摘要目的:探讨调控Wnt/CTNNB1通路对胃癌增殖和侵袭能力的影响。方法:人胃癌细胞系SGC-7901，体外培养慢病毒转染的稳转SGC-7901，分成CTNNB1-shRNA组、shRNA组与对照组。qRT-PCR和免疫印迹检测稳转细胞系中AKT、CTNNB1、Wnt2、Cyp19A1的表达，CCK-8测定不同细胞系增殖能力，划痕试验测定胃癌细胞系的转移能力，Transwell小室测定胃癌细胞系侵袭能力，集落形成试验测定胃癌细胞系的集落形成能力。结果:AKT、CTNNB1、Wnt2、Cyp19A1 mRNA和蛋白在CTNNB1-shRNA组表达最低（ P<0.05），在shRNA组和对照组中表达差异无统计学意义（ P>0.05）；24、48、72 h细胞增殖水平在CTNNB1-shRNA组细胞最低（ P<0.05），shRNA组和对照组细胞增殖差异无统计学意义（ P>0.05）；划痕后24 h CTNNB1-shRNA组24 h迁移细胞率最低（ P<0.05），shRNA组与对照组迁移细胞率差异无统计意义（ P>0.05）；CTNNB1-shRNA组侵袭细胞数量和集落形成数量最低（ P<0.05），shRNA组与对照组侵袭细胞数量差异无统计意义（ P>0.05）。 结论:通过下调Wnt/CTNNB1通路能引起该通路相关下游因子在胃癌细胞中低表达，从而影响胃癌增殖和侵袭能力，有望成为胃癌治疗新靶点。

abstractsObjective:To investigate the effect of regulating the Wnt/CTNNB1 pathway on proliferation and invasion of gastric cancer.Methods:Human gastric cancer cell line SGC-7901 was used in this study. The SGC-7901 were cultured in vitro, stably-transfected with lentivirus, and divided into the CTNNB1-shRNA group, shRNA group and control group. qRT-PCR and Western blotting were used to detect the expression of AKT, CTNNB1, Wnt2 and Cyp19A1 in the stably transfected cell line. CCK-8 assay was used to examine the proliferation ability of different cell groups. Scratch test was used to assess the migration ability of gastric cancer cell lines. Transwell chamber assay was used to measure the invasion of gastric cancer cell lines.

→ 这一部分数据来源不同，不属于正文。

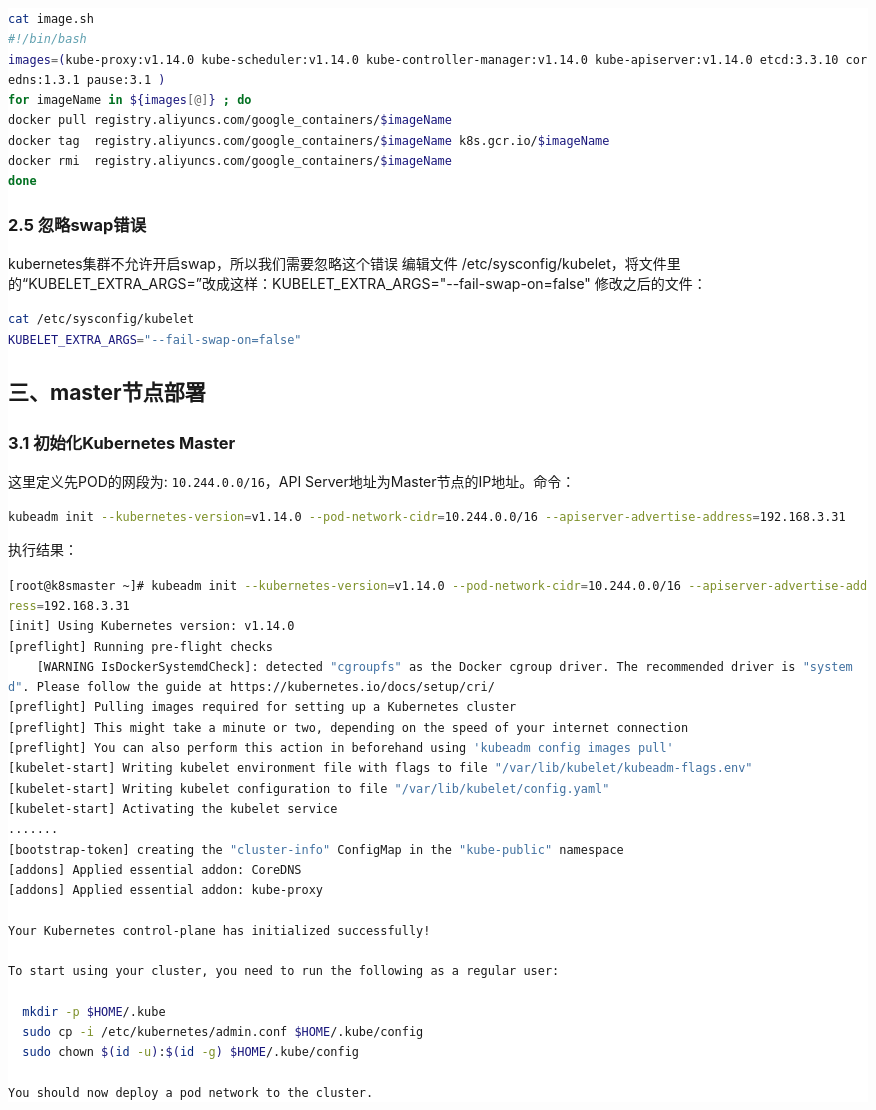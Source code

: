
 ```bash
cat image.sh 
#!/bin/bash
images=(kube-proxy:v1.14.0 kube-scheduler:v1.14.0 kube-controller-manager:v1.14.0 kube-apiserver:v1.14.0 etcd:3.3.10 coredns:1.3.1 pause:3.1 )
for imageName in ${images[@]} ; do
docker pull registry.aliyuncs.com/google_containers/$imageName
docker tag  registry.aliyuncs.com/google_containers/$imageName k8s.gcr.io/$imageName
docker rmi  registry.aliyuncs.com/google_containers/$imageName
done
```

### 2.5 忽略swap错误

kubernetes集群不允许开启swap，所以我们需要忽略这个错误
编辑文件 /etc/sysconfig/kubelet，将文件里的“KUBELET_EXTRA_ARGS=”改成这样：KUBELET_EXTRA_ARGS="--fail-swap-on=false"
修改之后的文件：

```bash
cat /etc/sysconfig/kubelet
KUBELET_EXTRA_ARGS="--fail-swap-on=false"
```



## 三、master节点部署

### 3.1 初始化Kubernetes Master

这里定义先POD的网段为: `10.244.0.0/16`，API Server地址为Master节点的IP地址。命令：

```bash
kubeadm init --kubernetes-version=v1.14.0 --pod-network-cidr=10.244.0.0/16 --apiserver-advertise-address=192.168.3.31
```

执行结果：

```bash
[root@k8smaster ~]# kubeadm init --kubernetes-version=v1.14.0 --pod-network-cidr=10.244.0.0/16 --apiserver-advertise-address=192.168.3.31
[init] Using Kubernetes version: v1.14.0
[preflight] Running pre-flight checks
    [WARNING IsDockerSystemdCheck]: detected "cgroupfs" as the Docker cgroup driver. The recommended driver is "systemd". Please follow the guide at https://kubernetes.io/docs/setup/cri/
[preflight] Pulling images required for setting up a Kubernetes cluster
[preflight] This might take a minute or two, depending on the speed of your internet connection
[preflight] You can also perform this action in beforehand using 'kubeadm config images pull'
[kubelet-start] Writing kubelet environment file with flags to file "/var/lib/kubelet/kubeadm-flags.env"
[kubelet-start] Writing kubelet configuration to file "/var/lib/kubelet/config.yaml"
[kubelet-start] Activating the kubelet service
.......
[bootstrap-token] creating the "cluster-info" ConfigMap in the "kube-public" namespace
[addons] Applied essential addon: CoreDNS
[addons] Applied essential addon: kube-proxy

Your Kubernetes control-plane has initialized successfully!

To start using your cluster, you need to run the following as a regular user:

  mkdir -p $HOME/.kube
  sudo cp -i /etc/kubernetes/admin.conf $HOME/.kube/config
  sudo chown $(id -u):$(id -g) $HOME/.kube/config

You should now deploy a pod network to the cluster.
```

Capacity, colony-forming assays determine the colony-forming capability of gastric cancer cell lines.Results:The mRNA and protein expression levels of AKT, CTNNB1, Wnt2, and Cyp19A1 were the lowest in the CTNNB1-shRNA group ( P<0.05), and did not differ significantly between the shRNA group and control group ( P>0.05). At 24, 48, and 72 h, the cell proliferation level was the lowest in the CTNNB1-shRNA group ( P<0.05), and did not differ significantly between the shRNA group and the control group ( P>0.05) either. At 24 h post-scratching, the 24 h migration rate was the lowest in the CTNNB1-shRNA group ( P<0.05), and did not differ between the shRNA group and the control group ( P>0.05) ; the CTNNB1-shRNA group showed lowest cell migration and colony formation ( P<0.05). The number of migrating cells did not differ significantly between the shRNA group and the control group ( P>0.05) . Conclusion:Down-regulating the Wnt/CTNNB1 pathway can lead to low expression of downstream signaling molecules of this pathway in gastric cancer cell lines and hence interference with proliferation and invasion of gastric cancer. This offers clue to new target for treatment of gastric cancer.